> _Goal of the exercise_: In the records below, find the line that contains "(2) Die Berufspraxis" and the line that contains "# Base Projects"; write out exactly those two lines and everything between them, without the pictures.

> _Data for analysis_:
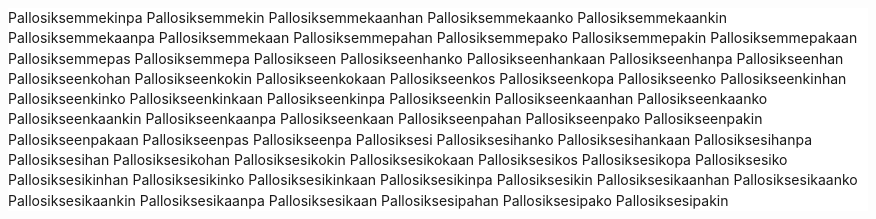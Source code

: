 Pallosiksemmekinpa
Pallosiksemmekin
Pallosiksemmekaanhan
Pallosiksemmekaanko
Pallosiksemmekaankin
Pallosiksemmekaanpa
Pallosiksemmekaan
Pallosiksemmepahan
Pallosiksemmepako
Pallosiksemmepakin
Pallosiksemmepakaan
Pallosiksemmepas
Pallosiksemmepa
Pallosikseen
Pallosikseenhanko
Pallosikseenhankaan
Pallosikseenhanpa
Pallosikseenhan
Pallosikseenkohan
Pallosikseenkokin
Pallosikseenkokaan
Pallosikseenkos
Pallosikseenkopa
Pallosikseenko
Pallosikseenkinhan
Pallosikseenkinko
Pallosikseenkinkaan
Pallosikseenkinpa
Pallosikseenkin
Pallosikseenkaanhan
Pallosikseenkaanko
Pallosikseenkaankin
Pallosikseenkaanpa
Pallosikseenkaan
Pallosikseenpahan
Pallosikseenpako
Pallosikseenpakin
Pallosikseenpakaan
Pallosikseenpas
Pallosikseenpa
Pallosiksesi
Pallosiksesihanko
Pallosiksesihankaan
Pallosiksesihanpa
Pallosiksesihan
Pallosiksesikohan
Pallosiksesikokin
Pallosiksesikokaan
Pallosiksesikos
Pallosiksesikopa
Pallosiksesiko
Pallosiksesikinhan
Pallosiksesikinko
Pallosiksesikinkaan
Pallosiksesikinpa
Pallosiksesikin
Pallosiksesikaanhan
Pallosiksesikaanko
Pallosiksesikaankin
Pallosiksesikaanpa
Pallosiksesikaan
Pallosiksesipahan
Pallosiksesipako
Pallosiksesipakin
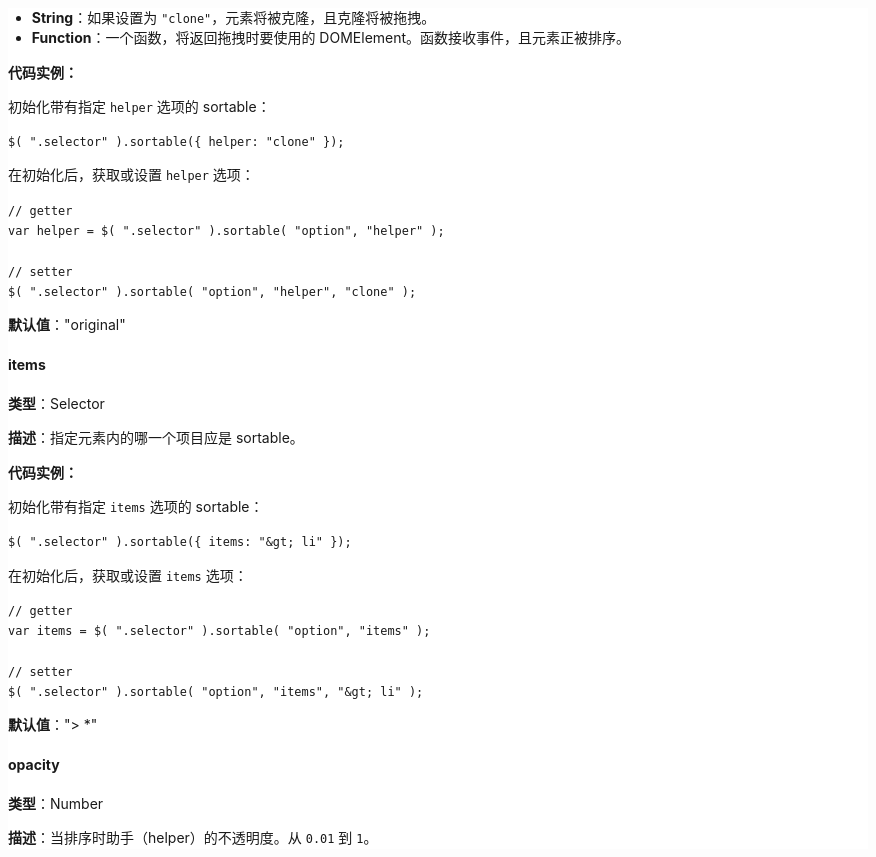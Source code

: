 *   **String**：如果设置为 `"clone"`，元素将被克隆，且克隆将被拖拽。
*   **Function**：一个函数，将返回拖拽时要使用的 DOMElement。函数接收事件，且元素正被排序。

**代码实例：**

初始化带有指定 `helper` 选项的 sortable：

```
$( ".selector" ).sortable({ helper: "clone" });

```

在初始化后，获取或设置 `helper` 选项：

```
// getter
var helper = $( ".selector" ).sortable( "option", "helper" );

// setter
$( ".selector" ).sortable( "option", "helper", "clone" );

```

**默认值**："original"


#### items

**类型**：Selector

**描述**：指定元素内的哪一个项目应是 sortable。


**代码实例：**

初始化带有指定 `items` 选项的 sortable：

```
$( ".selector" ).sortable({ items: "&gt; li" });

```

在初始化后，获取或设置 `items` 选项：

```
// getter
var items = $( ".selector" ).sortable( "option", "items" );

// setter
$( ".selector" ).sortable( "option", "items", "&gt; li" );

```

**默认值**："&gt; *"


#### opacity

**类型**：Number

**描述**：当排序时助手（helper）的不透明度。从 `0.01` 到 `1`。
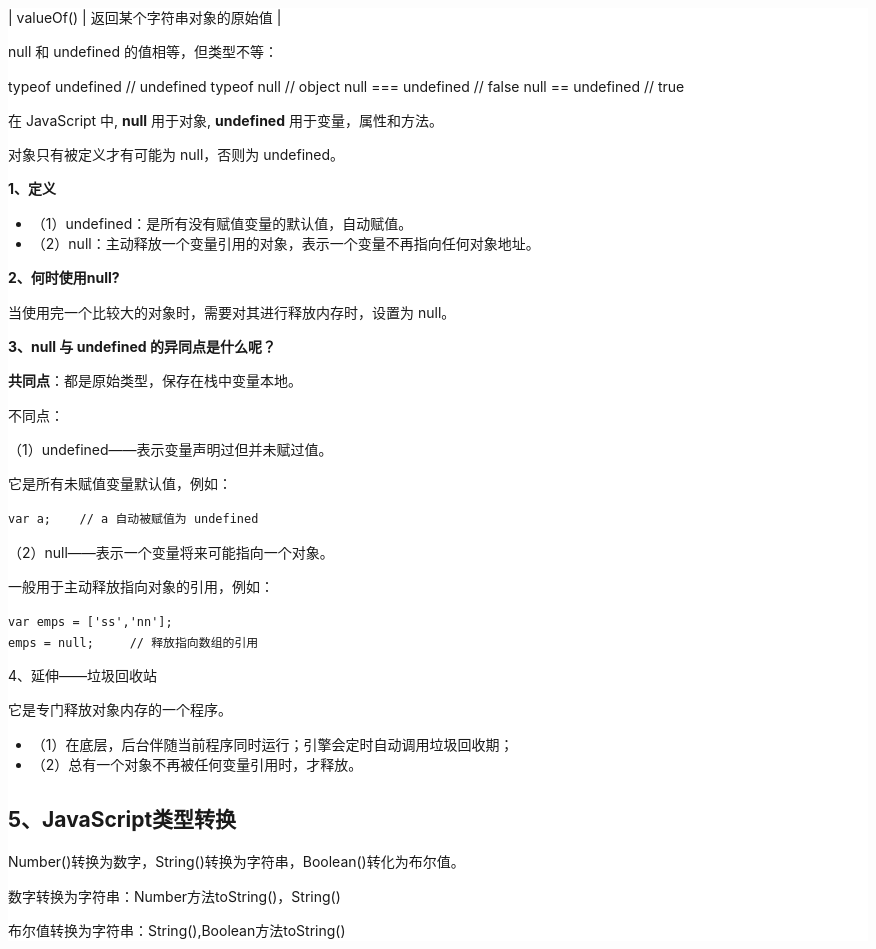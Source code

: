 | valueOf()           | 返回某个字符串对象的原始值                                   |



null 和 undefined 的值相等，但类型不等：

typeof undefined       // undefined
typeof null         // object
null === undefined      // false
null == undefined      // true

在 JavaScript 中, **null** 用于对象, **undefined** 用于变量，属性和方法。

对象只有被定义才有可能为 null，否则为 undefined。

**1、定义**

-  （1）undefined：是所有没有赋值变量的默认值，自动赋值。
-  （2）null：主动释放一个变量引用的对象，表示一个变量不再指向任何对象地址。

**2、何时使用null?**

当使用完一个比较大的对象时，需要对其进行释放内存时，设置为 null。

**3、null 与 undefined 的异同点是什么呢？**

**共同点**：都是原始类型，保存在栈中变量本地。

不同点：

（1）undefined——表示变量声明过但并未赋过值。

它是所有未赋值变量默认值，例如：

```
var a;    // a 自动被赋值为 undefined
```

（2）null——表示一个变量将来可能指向一个对象。

一般用于主动释放指向对象的引用，例如：

```
var emps = ['ss','nn'];
emps = null;     // 释放指向数组的引用
```

4、延伸——垃圾回收站

它是专门释放对象内存的一个程序。

-  （1）在底层，后台伴随当前程序同时运行；引擎会定时自动调用垃圾回收期；
-  （2）总有一个对象不再被任何变量引用时，才释放。



## 5、JavaScript类型转换

Number()转换为数字，String()转换为字符串，Boolean()转化为布尔值。

数字转换为字符串：Number方法toString()，String()

布尔值转换为字符串：String(),Boolean方法toString()
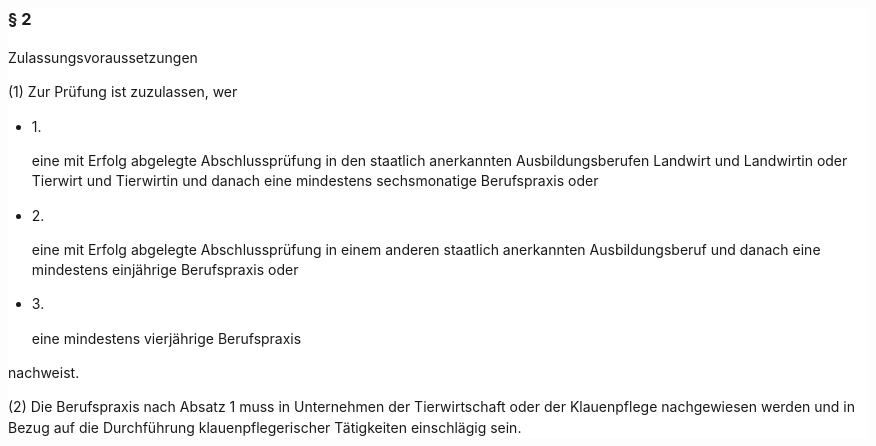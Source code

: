 </div>

</div>

</div>

</div>

<span id="BJNR023200011BJNE000300000.html"></span>

### § 2  
Zulassungsvoraussetzungen

<div>

<div class="jnhtml">

<div>

<div class="jurAbsatz">

(1) Zur Prüfung ist zuzulassen, wer

  - 1\.
    
    <div>
    
    eine mit Erfolg abgelegte Abschlussprüfung in den staatlich
    anerkannten Ausbildungsberufen Landwirt und Landwirtin oder Tierwirt
    und Tierwirtin und danach eine mindestens sechsmonatige Berufspraxis
    oder
    
    </div>

  - 2\.
    
    <div>
    
    eine mit Erfolg abgelegte Abschlussprüfung in einem anderen
    staatlich anerkannten Ausbildungsberuf und danach eine mindestens
    einjährige Berufspraxis oder
    
    </div>

  - 3\.
    
    <div>
    
    eine mindestens vierjährige Berufspraxis
    
    </div>

nachweist.

</div>

<div class="jurAbsatz">

(2) Die Berufspraxis nach Absatz 1 muss in Unternehmen der
Tierwirtschaft oder der Klauenpflege nachgewiesen werden und in Bezug
auf die Durchführung klauenpflegerischer Tätigkeiten einschlägig sein.

</div>
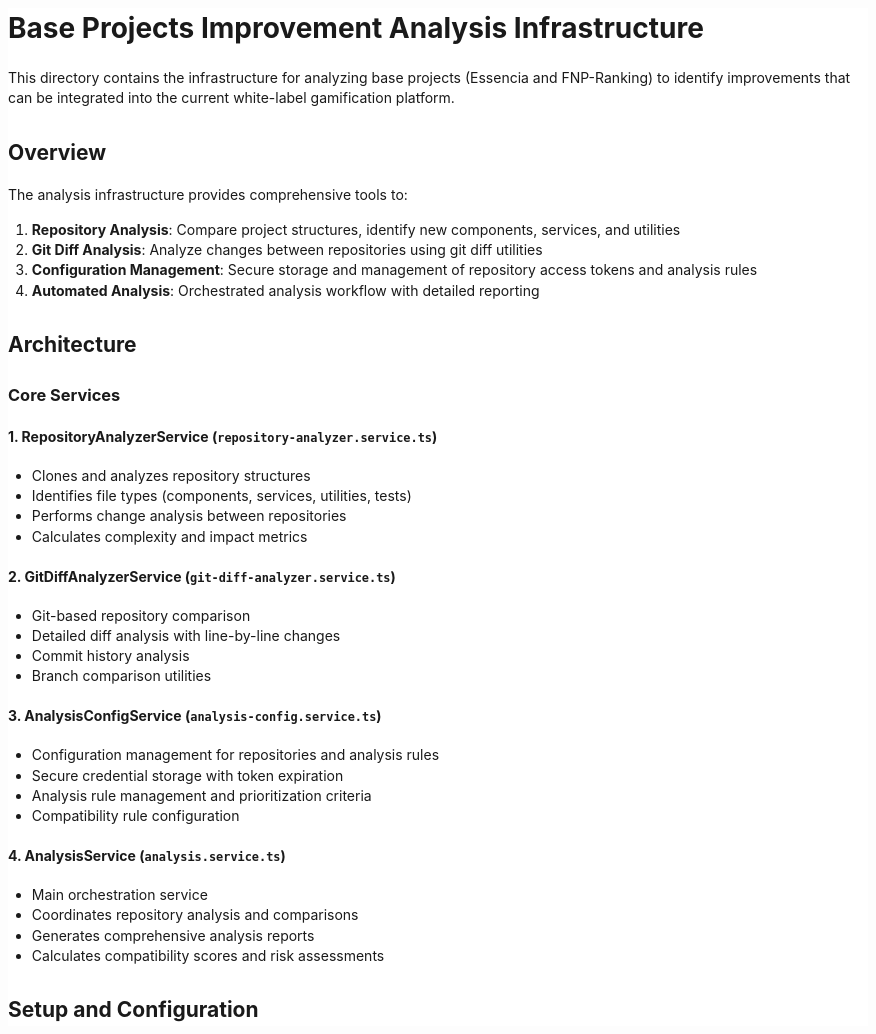 # Base Projects Improvement Analysis Infrastructure

This directory contains the infrastructure for analyzing base projects (Essencia and FNP-Ranking) to identify improvements that can be integrated into the current white-label gamification platform.

## Overview

The analysis infrastructure provides comprehensive tools to:

1. **Repository Analysis**: Compare project structures, identify new components, services, and utilities
2. **Git Diff Analysis**: Analyze changes between repositories using git diff utilities
3. **Configuration Management**: Secure storage and management of repository access tokens and analysis rules
4. **Automated Analysis**: Orchestrated analysis workflow with detailed reporting

## Architecture

### Core Services

#### 1. RepositoryAnalyzerService (`repository-analyzer.service.ts`)
- Clones and analyzes repository structures
- Identifies file types (components, services, utilities, tests)
- Performs change analysis between repositories
- Calculates complexity and impact metrics

#### 2. GitDiffAnalyzerService (`git-diff-analyzer.service.ts`)
- Git-based repository comparison
- Detailed diff analysis with line-by-line changes
- Commit history analysis
- Branch comparison utilities

#### 3. AnalysisConfigService (`analysis-config.service.ts`)
- Configuration management for repositories and analysis rules
- Secure credential storage with token expiration
- Analysis rule management and prioritization criteria
- Compatibility rule configuration

#### 4. AnalysisService (`analysis.service.ts`)
- Main orchestration service
- Coordinates repository analysis and comparisons
- Generates comprehensive analysis reports
- Calculates compatibility scores and risk assessments

## Setup and Configuration
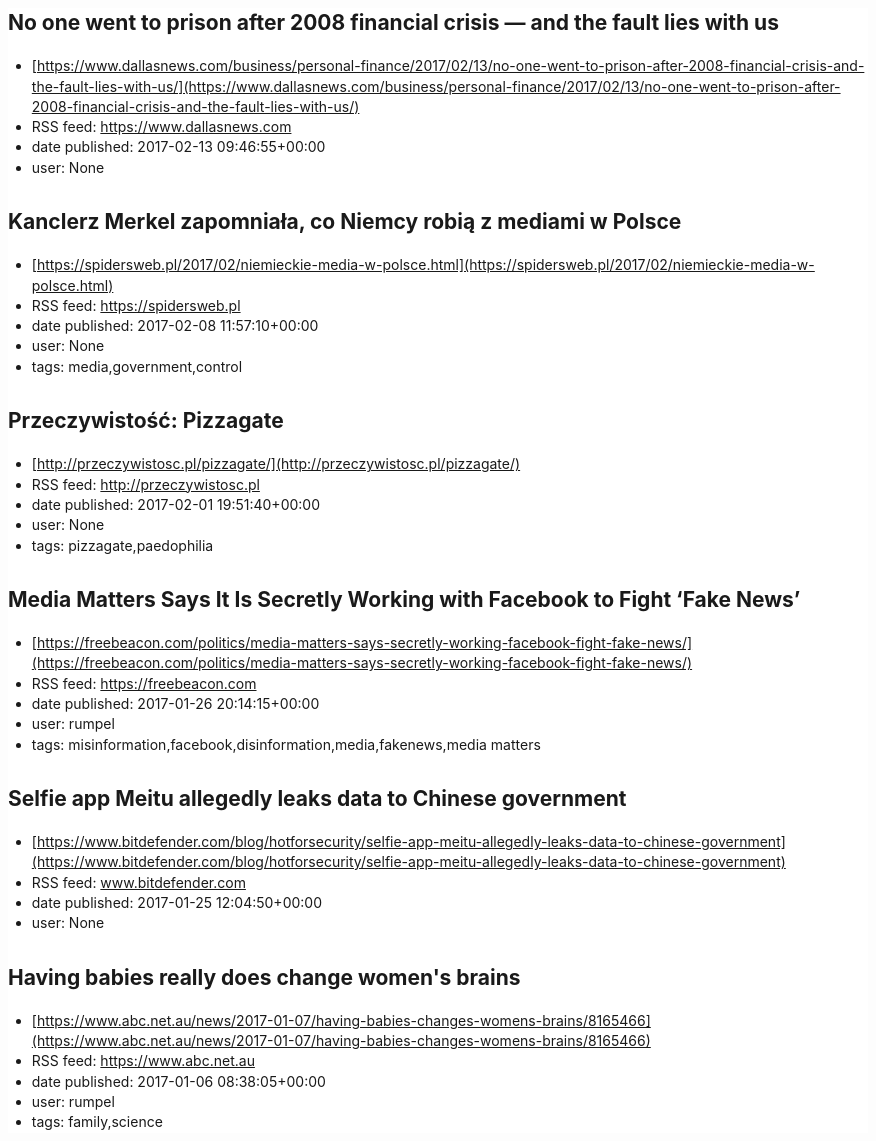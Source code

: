 
## No one went to prison after 2008 financial crisis — and the fault lies with us
 - [https://www.dallasnews.com/business/personal-finance/2017/02/13/no-one-went-to-prison-after-2008-financial-crisis-and-the-fault-lies-with-us/](https://www.dallasnews.com/business/personal-finance/2017/02/13/no-one-went-to-prison-after-2008-financial-crisis-and-the-fault-lies-with-us/)
 - RSS feed: https://www.dallasnews.com
 - date published: 2017-02-13 09:46:55+00:00
 - user: None


## Kanclerz Merkel zapomniała, co Niemcy robią z mediami w Polsce
 - [https://spidersweb.pl/2017/02/niemieckie-media-w-polsce.html](https://spidersweb.pl/2017/02/niemieckie-media-w-polsce.html)
 - RSS feed: https://spidersweb.pl
 - date published: 2017-02-08 11:57:10+00:00
 - user: None
 - tags: media,government,control


## Przeczywistość: Pizzagate
 - [http://przeczywistosc.pl/pizzagate/](http://przeczywistosc.pl/pizzagate/)
 - RSS feed: http://przeczywistosc.pl
 - date published: 2017-02-01 19:51:40+00:00
 - user: None
 - tags: pizzagate,paedophilia


## Media Matters Says It Is Secretly Working with Facebook to Fight ‘Fake News’
 - [https://freebeacon.com/politics/media-matters-says-secretly-working-facebook-fight-fake-news/](https://freebeacon.com/politics/media-matters-says-secretly-working-facebook-fight-fake-news/)
 - RSS feed: https://freebeacon.com
 - date published: 2017-01-26 20:14:15+00:00
 - user: rumpel
 - tags: misinformation,facebook,disinformation,media,fakenews,media matters


## Selfie app Meitu allegedly leaks data to Chinese government
 - [https://www.bitdefender.com/blog/hotforsecurity/selfie-app-meitu-allegedly-leaks-data-to-chinese-government](https://www.bitdefender.com/blog/hotforsecurity/selfie-app-meitu-allegedly-leaks-data-to-chinese-government)
 - RSS feed: www.bitdefender.com
 - date published: 2017-01-25 12:04:50+00:00
 - user: None


## Having babies really does change women's brains
 - [https://www.abc.net.au/news/2017-01-07/having-babies-changes-womens-brains/8165466](https://www.abc.net.au/news/2017-01-07/having-babies-changes-womens-brains/8165466)
 - RSS feed: https://www.abc.net.au
 - date published: 2017-01-06 08:38:05+00:00
 - user: rumpel
 - tags: family,science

> _Solution for this exercise_:
(2) Die Berufspraxis nach Absatz 1 muss in Unternehmen der
Tierwirtschaft oder der Klauenpflege nachgewiesen werden und in Bezug
auf die Durchführung klauenpflegerischer Tätigkeiten einschlägig sein.

</div>
 # Base Projects Improvement Analysis Infrastructure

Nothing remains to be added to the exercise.